Silencio ante el envalentonamiento de los supremacistas (fascistas, KKK, neonazis y demás víboras nacidas al calor del desenfreno trumpiano)

Silencio  (o leo muy poco) ante el muro Trump.

Silencio  ante el caos venezolano, caos que se extiende al mundo de la cultura. Venezuela fue un espacio de formación de Gestores Culturales con mayúsculas, el CLACDEC  fue la semilla más importante de nuestra formación  en América Latina y el Caribe, parece que de sus alumnos , que somos muchos, no salen palabras de ningún tipo, ni a favor ni en contra.

Silencio sobre la sordina en derechos de autor y propiedad intelectual en la región; parece que solo es caballo de batalla de autores y creadores, pero no de gestores.

Silencio sobre la ausencia de un organismo que tome la palabra en materia de cultura e integración, circulación, difusión, comercialización… de productos latinos en Latinoamérica y en el resto del mundo.

Silencio sobre la falta de dinamismo, innovación y modernización en las estructuras de las instituciones culturales, y no me refiero al ladrillo simplemente, no me refiero a la pintura de las fachadas, que también es necesaria, sino a la nuevas formas necesarias para acercarlas a los ciudadanos.

Silencio sobre el eterno fracaso de una modernización aduanera que nos permita mayor movilización de artistas y obras por el mundo. Al menos por nuestro mundo; eterno tema de discusión de las reuniones de ministros de cultura y que no logramos hacer llegar a ningún puerto.

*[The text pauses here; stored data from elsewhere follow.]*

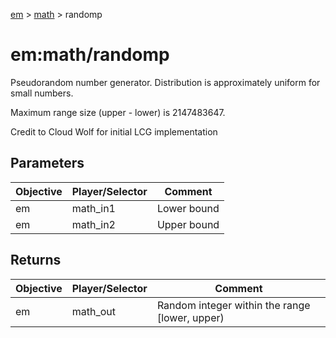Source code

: [em](../../em.md) > [math](../math.md) > randomp

# em:math/randomp

Pseudorandom number generator. Distribution is approximately uniform for small numbers.

Maximum range size (upper - lower) is 2147483647.

Credit to Cloud Wolf for initial LCG implementation

## Parameters

| Objective | Player/Selector | Comment     |
| --------- | --------------- | ----------- |
| em        | math_in1        | Lower bound |
| em        | math_in2        | Upper bound |

## Returns

| Objective | Player/Selector | Comment                                        |
| --------- | --------------- | ---------------------------------------------- |
| em        | math_out        | Random integer within the range [lower, upper) |
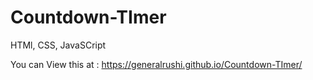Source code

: # Countdown-TImer

HTMl, CSS, JavaSCript

You can View this at : https://generalrushi.github.io/Countdown-TImer/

Silencio sobre la caída de presupuestos en los programas Iber, España esgrimió la crisis (excusa pobre) y el resto de los países ni siquiera eso, sencillamente callaron, y dejaron que esos programas fueran disminuyendo su presencia en la realidad cultural ante el silencio de quienes “gestionamos” los procesos de la cultura.

Podría seguir mencionado casos en los que los gestores culturales no decimos, no escribimos, no exponemos, no existimos.

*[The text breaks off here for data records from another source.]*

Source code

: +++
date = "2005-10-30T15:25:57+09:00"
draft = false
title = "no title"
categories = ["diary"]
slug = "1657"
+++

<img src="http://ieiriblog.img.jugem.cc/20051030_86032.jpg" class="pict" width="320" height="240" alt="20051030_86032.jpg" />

Nos preocupamos y mucho de los modelos de subvención vigente, de las ayudas, fondos concursables, políticas de mecenazgo, desgravaciones fiscales, etc, etc. Pero no nos preocupamos nada de lo que podemos hacer o decir para mejorar la sociedad en la que estamos y tampoco sobre métodos y formas de hacer cosas juntos. Sobre como pensar y proyectar una mirada cultural por encima de nuestros quehaceres cotidianos. Poner lo importante por encima de lo urgente.

¿Será que los gestores culturales no somos transformadores sociales? ¿Será que somos propiciadores de continuidades y no portadores de ideas y dinámicas nuevas?  ¿Será que la gestión cultural no debe hablar de cooperación, no ya con otros países o regiones, sino con otros sectores sociales? ¿Qué será…?

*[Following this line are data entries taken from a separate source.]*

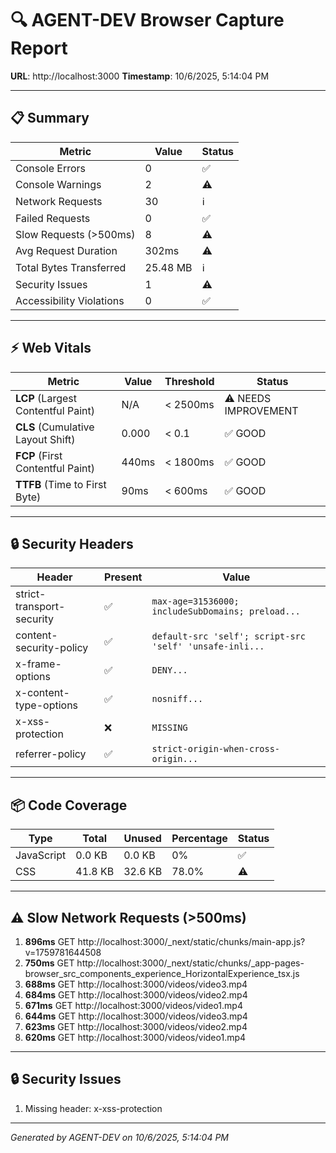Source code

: # 🔍 AGENT-DEV Browser Capture Report

**URL**: http://localhost:3000
**Timestamp**: 10/6/2025, 5:14:04 PM

---

## 📋 Summary

| Metric | Value | Status |
|--------|-------|--------|
| Console Errors | 0 | ✅ |
| Console Warnings | 2 | ⚠️ |
| Network Requests | 30 | ℹ️ |
| Failed Requests | 0 | ✅ |
| Slow Requests (>500ms) | 8 | ⚠️ |
| Avg Request Duration | 302ms | ⚠️ |
| Total Bytes Transferred | 25.48 MB | ℹ️ |
| Security Issues | 1 | ⚠️ |
| Accessibility Violations | 0 | ✅ |

---

## ⚡ Web Vitals

| Metric | Value | Threshold | Status |
|--------|-------|-----------|--------|
| **LCP** (Largest Contentful Paint) | N/A | < 2500ms | ⚠️ NEEDS IMPROVEMENT |
| **CLS** (Cumulative Layout Shift) | 0.000 | < 0.1 | ✅ GOOD |
| **FCP** (First Contentful Paint) | 440ms | < 1800ms | ✅ GOOD |
| **TTFB** (Time to First Byte) | 90ms | < 600ms | ✅ GOOD |

---

## 🔒 Security Headers

| Header | Present | Value |
|--------|---------|-------|
| strict-transport-security | ✅ | `max-age=31536000; includeSubDomains; preload...` |
| content-security-policy | ✅ | `default-src 'self'; script-src 'self' 'unsafe-inli...` |
| x-frame-options | ✅ | `DENY...` |
| x-content-type-options | ✅ | `nosniff...` |
| x-xss-protection | ❌ | `MISSING` |
| referrer-policy | ✅ | `strict-origin-when-cross-origin...` |

---

## 📦 Code Coverage

| Type | Total | Unused | Percentage | Status |
|------|-------|--------|------------|--------|
| JavaScript | 0.0 KB | 0.0 KB | 0% | ✅ |
| CSS | 41.8 KB | 32.6 KB | 78.0% | ⚠️ |

---

## ⚠️ Slow Network Requests (>500ms)

1. **896ms** GET http://localhost:3000/_next/static/chunks/main-app.js?v=1759781644508
2. **750ms** GET http://localhost:3000/_next/static/chunks/_app-pages-browser_src_components_experience_HorizontalExperience_tsx.js
3. **688ms** GET http://localhost:3000/videos/video3.mp4
4. **684ms** GET http://localhost:3000/videos/video2.mp4
5. **671ms** GET http://localhost:3000/videos/video1.mp4
6. **644ms** GET http://localhost:3000/videos/video3.mp4
7. **623ms** GET http://localhost:3000/videos/video2.mp4
8. **620ms** GET http://localhost:3000/videos/video1.mp4

---

## 🔒 Security Issues

1. Missing header: x-xss-protection

---

*Generated by AGENT-DEV on 10/6/2025, 5:14:04 PM*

Sinceramente echo en falta las quijotadas de la gestión de los 70, de los 80, de los 90, tanto en América Latina como en Europa, frente a este miedo y este silencio que parece haber inundado el desempeño profesional del siglo XXI,  posiblemente mediado por el temor a perder las prebendas casi caritativas que se le dan al sector.

Siempre tuvimos fuerza social y la seguiremos teniendo, pero debemos hablar más, escribir más, tener más presencia social. Firmar como gestores culturales nuestras opiniones, reivindicaciones, y que por favor no todas sean siempre en torno al dinero que no nos dan, sino ojala en torno a la sociedad en la que creemos y por la que vamos a trabajar … así sea sin un centavo.

La gestión cultural es una profesión que debe comenzar a sentir y hacer sentir que la cultura es una parte muy importante de la trasformación social. Desde el silencio es mucho más difícil que este mensaje penetre en la sociedad.